Saved data entries:
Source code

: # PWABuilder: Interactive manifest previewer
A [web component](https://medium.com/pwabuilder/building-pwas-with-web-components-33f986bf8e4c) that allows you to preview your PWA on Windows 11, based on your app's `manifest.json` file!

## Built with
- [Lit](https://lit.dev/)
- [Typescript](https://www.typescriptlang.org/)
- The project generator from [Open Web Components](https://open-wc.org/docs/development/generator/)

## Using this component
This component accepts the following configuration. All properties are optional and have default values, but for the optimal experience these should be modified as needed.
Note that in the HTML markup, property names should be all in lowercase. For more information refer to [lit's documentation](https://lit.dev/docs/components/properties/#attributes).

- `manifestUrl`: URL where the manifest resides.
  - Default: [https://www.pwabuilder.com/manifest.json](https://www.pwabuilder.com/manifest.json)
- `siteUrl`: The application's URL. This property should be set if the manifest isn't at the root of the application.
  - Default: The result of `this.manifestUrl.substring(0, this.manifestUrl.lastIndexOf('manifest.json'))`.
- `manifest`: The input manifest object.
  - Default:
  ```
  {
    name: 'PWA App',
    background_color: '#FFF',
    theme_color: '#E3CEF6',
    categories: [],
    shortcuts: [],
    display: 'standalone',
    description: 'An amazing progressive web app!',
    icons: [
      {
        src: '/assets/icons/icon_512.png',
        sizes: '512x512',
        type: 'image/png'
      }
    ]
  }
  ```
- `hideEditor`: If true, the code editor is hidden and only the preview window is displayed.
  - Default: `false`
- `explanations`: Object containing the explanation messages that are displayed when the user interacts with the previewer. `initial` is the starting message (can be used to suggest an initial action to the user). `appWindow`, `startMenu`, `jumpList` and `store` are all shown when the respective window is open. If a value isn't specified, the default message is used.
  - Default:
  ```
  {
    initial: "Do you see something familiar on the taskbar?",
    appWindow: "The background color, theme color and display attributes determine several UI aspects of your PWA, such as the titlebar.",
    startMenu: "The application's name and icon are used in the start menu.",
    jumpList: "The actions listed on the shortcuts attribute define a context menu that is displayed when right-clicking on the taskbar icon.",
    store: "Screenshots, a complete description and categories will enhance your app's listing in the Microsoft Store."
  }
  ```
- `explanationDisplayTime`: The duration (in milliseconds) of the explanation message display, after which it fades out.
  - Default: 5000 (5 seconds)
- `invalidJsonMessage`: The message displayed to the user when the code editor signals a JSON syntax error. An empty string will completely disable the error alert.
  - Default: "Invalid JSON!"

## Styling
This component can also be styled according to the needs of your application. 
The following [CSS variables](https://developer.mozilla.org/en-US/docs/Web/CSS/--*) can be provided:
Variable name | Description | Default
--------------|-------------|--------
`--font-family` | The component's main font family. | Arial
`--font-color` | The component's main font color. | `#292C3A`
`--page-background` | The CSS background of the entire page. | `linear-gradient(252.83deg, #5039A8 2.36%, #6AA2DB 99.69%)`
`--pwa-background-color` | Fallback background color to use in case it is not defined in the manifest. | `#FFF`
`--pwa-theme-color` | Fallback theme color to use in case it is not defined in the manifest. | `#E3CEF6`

EXERCISE INSTRUCTIONS. Please copy out each entry exactly as it appears above.

RESPONSE BELOW.
Source code

: # PWABuilder: Interactive manifest previewer
A [web component](https://medium.com/pwabuilder/building-pwas-with-web-components-33f986bf8e4c) that allows you to preview your PWA on Windows 11, based on your app's `manifest.json` file!

## Built with
- [Lit](https://lit.dev/)
- [Typescript](https://www.typescriptlang.org/)
- The project generator from [Open Web Components](https://open-wc.org/docs/development/generator/)

## Using this component
This component accepts the following configuration. All properties are optional and have default values, but for the optimal experience these should be modified as needed.
Note that in the HTML markup, property names should be all in lowercase. For more information refer to [lit's documentation](https://lit.dev/docs/components/properties/#attributes).

- `manifestUrl`: URL where the manifest resides.
  - Default: [https://www.pwabuilder.com/manifest.json](https://www.pwabuilder.com/manifest.json)
- `siteUrl`: The application's URL. This property should be set if the manifest isn't at the root of the application.
  - Default: The result of `this.manifestUrl.substring(0, this.manifestUrl.lastIndexOf('manifest.json'))`.
- `manifest`: The input manifest object.
  - Default:
  ```
  {
    name: 'PWA App',
    background_color: '#FFF',
    theme_color: '#E3CEF6',
    categories: [],
    shortcuts: [],
    display: 'standalone',
    description: 'An amazing progressive web app!',
    icons: [
      {
        src: '/assets/icons/icon_512.png',
        sizes: '512x512',
        type: 'image/png'
      }
    ]
  }
  ```
- `hideEditor`: If true, the code editor is hidden and only the preview window is displayed.
  - Default: `false`
- `explanations`: Object containing the explanation messages that are displayed when the user interacts with the previewer. `initial` is the starting message (can be used to suggest an initial action to the user). `appWindow`, `startMenu`, `jumpList` and `store` are all shown when the respective window is open. If a value isn't specified, the default message is used.
  - Default:
  ```
  {
    initial: "Do you see something familiar on the taskbar?",
    appWindow: "The background color, theme color and display attributes determine several UI aspects of your PWA, such as the titlebar.",
    startMenu: "The application's name and icon are used in the start menu.",
    jumpList: "The actions listed on the shortcuts attribute define a context menu that is displayed when right-clicking on the taskbar icon.",
    store: "Screenshots, a complete description and categories will enhance your app's listing in the Microsoft Store."
  }
  ```
- `explanationDisplayTime`: The duration (in milliseconds) of the explanation message display, after which it fades out.
  - Default: 5000 (5 seconds)
- `invalidJsonMessage`: The message displayed to the user when the code editor signals a JSON syntax error. An empty string will completely disable the error alert.
  - Default: "Invalid JSON!"

## Styling
This component can also be styled according to the needs of your application. 
The following [CSS variables](https://developer.mozilla.org/en-US/docs/Web/CSS/--*) can be provided:
Variable name | Description | Default
--------------|-------------|--------
`--font-family` | The component's main font family. | Arial
`--font-color` | The component's main font color. | `#292C3A`
`--page-background` | The CSS background of the entire page. | `linear-gradient(252.83deg, #5039A8 2.36%, #6AA2DB 99.69%)`
`--pwa-background-color` | Fallback background color to use in case it is not defined in the manifest. | `#FFF`
`--pwa-theme-color` | Fallback theme color to use in case it is not defined in the manifest. | `#E3CEF6`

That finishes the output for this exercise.